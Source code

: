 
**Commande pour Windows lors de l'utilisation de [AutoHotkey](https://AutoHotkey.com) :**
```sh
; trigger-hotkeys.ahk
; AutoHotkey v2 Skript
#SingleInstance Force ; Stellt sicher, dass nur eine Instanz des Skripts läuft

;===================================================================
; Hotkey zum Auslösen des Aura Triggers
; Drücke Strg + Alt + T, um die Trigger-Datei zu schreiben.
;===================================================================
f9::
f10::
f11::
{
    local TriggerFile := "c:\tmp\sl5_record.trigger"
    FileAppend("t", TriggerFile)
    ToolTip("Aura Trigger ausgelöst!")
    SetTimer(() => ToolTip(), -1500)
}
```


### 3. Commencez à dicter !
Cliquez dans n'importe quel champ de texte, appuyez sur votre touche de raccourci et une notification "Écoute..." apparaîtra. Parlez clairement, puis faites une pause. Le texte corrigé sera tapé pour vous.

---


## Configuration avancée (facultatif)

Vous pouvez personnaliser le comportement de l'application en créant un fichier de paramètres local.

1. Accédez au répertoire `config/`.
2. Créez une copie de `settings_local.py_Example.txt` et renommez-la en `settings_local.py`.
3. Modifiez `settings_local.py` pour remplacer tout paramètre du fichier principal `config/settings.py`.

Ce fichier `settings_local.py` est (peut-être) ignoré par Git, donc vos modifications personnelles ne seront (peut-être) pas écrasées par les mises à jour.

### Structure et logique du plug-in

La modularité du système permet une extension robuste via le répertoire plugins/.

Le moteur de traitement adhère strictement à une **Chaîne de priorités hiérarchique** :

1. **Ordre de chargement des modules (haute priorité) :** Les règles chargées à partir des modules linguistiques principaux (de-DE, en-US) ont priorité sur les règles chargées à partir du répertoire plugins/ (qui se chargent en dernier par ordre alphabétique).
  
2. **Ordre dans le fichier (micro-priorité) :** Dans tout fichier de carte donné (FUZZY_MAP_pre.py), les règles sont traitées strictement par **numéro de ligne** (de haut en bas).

...

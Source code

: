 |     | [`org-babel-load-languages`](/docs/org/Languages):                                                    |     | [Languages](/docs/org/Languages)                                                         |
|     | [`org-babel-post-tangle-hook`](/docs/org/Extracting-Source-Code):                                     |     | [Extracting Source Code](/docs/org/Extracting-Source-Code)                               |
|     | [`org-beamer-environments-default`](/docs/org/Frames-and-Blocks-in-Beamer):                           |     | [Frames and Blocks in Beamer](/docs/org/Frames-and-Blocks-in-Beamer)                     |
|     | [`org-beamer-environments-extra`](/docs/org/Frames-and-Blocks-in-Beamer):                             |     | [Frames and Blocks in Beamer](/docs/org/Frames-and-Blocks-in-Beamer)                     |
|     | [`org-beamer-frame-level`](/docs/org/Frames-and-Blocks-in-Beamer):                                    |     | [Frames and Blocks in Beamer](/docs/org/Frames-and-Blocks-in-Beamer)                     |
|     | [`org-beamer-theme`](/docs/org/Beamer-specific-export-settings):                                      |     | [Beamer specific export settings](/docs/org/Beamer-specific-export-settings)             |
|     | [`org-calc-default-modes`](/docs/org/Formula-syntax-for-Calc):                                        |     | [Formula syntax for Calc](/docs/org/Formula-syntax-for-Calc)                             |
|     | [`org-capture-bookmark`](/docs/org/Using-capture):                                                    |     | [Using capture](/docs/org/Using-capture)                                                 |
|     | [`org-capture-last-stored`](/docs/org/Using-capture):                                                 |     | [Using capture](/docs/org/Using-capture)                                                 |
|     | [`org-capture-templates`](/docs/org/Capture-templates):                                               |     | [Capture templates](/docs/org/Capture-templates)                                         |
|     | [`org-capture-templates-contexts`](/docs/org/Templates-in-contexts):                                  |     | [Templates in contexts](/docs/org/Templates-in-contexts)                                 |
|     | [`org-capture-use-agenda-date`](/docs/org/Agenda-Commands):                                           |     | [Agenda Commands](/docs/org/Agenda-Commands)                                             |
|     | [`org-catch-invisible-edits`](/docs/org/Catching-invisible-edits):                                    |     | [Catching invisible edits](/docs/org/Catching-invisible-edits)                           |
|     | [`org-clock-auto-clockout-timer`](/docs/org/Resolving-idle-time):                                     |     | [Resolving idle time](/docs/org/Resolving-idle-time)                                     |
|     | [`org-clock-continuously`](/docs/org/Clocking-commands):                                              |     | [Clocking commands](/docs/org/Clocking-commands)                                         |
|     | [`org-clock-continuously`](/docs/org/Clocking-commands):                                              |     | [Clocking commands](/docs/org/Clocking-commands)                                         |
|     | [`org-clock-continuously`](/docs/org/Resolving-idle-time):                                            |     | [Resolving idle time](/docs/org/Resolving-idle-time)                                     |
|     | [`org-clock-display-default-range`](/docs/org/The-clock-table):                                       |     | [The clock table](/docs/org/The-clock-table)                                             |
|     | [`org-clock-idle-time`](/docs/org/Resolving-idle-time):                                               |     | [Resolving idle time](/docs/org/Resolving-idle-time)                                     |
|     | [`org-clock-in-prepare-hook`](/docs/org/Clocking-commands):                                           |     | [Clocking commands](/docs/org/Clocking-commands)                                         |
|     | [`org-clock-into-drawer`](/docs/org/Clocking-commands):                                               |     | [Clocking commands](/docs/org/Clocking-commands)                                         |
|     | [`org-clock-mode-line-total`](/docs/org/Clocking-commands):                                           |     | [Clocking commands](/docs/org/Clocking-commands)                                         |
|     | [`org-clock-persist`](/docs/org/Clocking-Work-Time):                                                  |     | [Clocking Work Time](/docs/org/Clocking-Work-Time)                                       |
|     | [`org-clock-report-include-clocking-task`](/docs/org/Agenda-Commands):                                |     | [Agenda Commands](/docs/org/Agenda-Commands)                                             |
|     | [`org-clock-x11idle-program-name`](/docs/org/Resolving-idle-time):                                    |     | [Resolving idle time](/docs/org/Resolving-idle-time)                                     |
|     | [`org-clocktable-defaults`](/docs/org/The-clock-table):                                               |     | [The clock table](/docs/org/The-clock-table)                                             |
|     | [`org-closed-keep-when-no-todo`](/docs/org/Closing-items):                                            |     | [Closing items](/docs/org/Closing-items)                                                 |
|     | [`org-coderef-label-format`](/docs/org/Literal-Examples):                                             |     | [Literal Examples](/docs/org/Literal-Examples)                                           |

> Task to complete: Scan the lines above for the word "fichier". Return each one that has it.

> Output of the task:
Vous pouvez personnaliser le comportement de l'application en créant un fichier de paramètres local.
3. Modifiez `settings_local.py` pour remplacer tout paramètre du fichier principal `config/settings.py`.
Ce fichier `settings_local.py` est (peut-être) ignoré par Git, donc vos modifications personnelles ne seront (peut-être) pas écrasées par les mises à jour.
2. **Ordre dans le fichier (micro-priorité) :** Dans tout fichier de carte donné (FUZZY_MAP_pre.py), les règles sont traitées strictement par **numéro de ligne** (de haut en bas).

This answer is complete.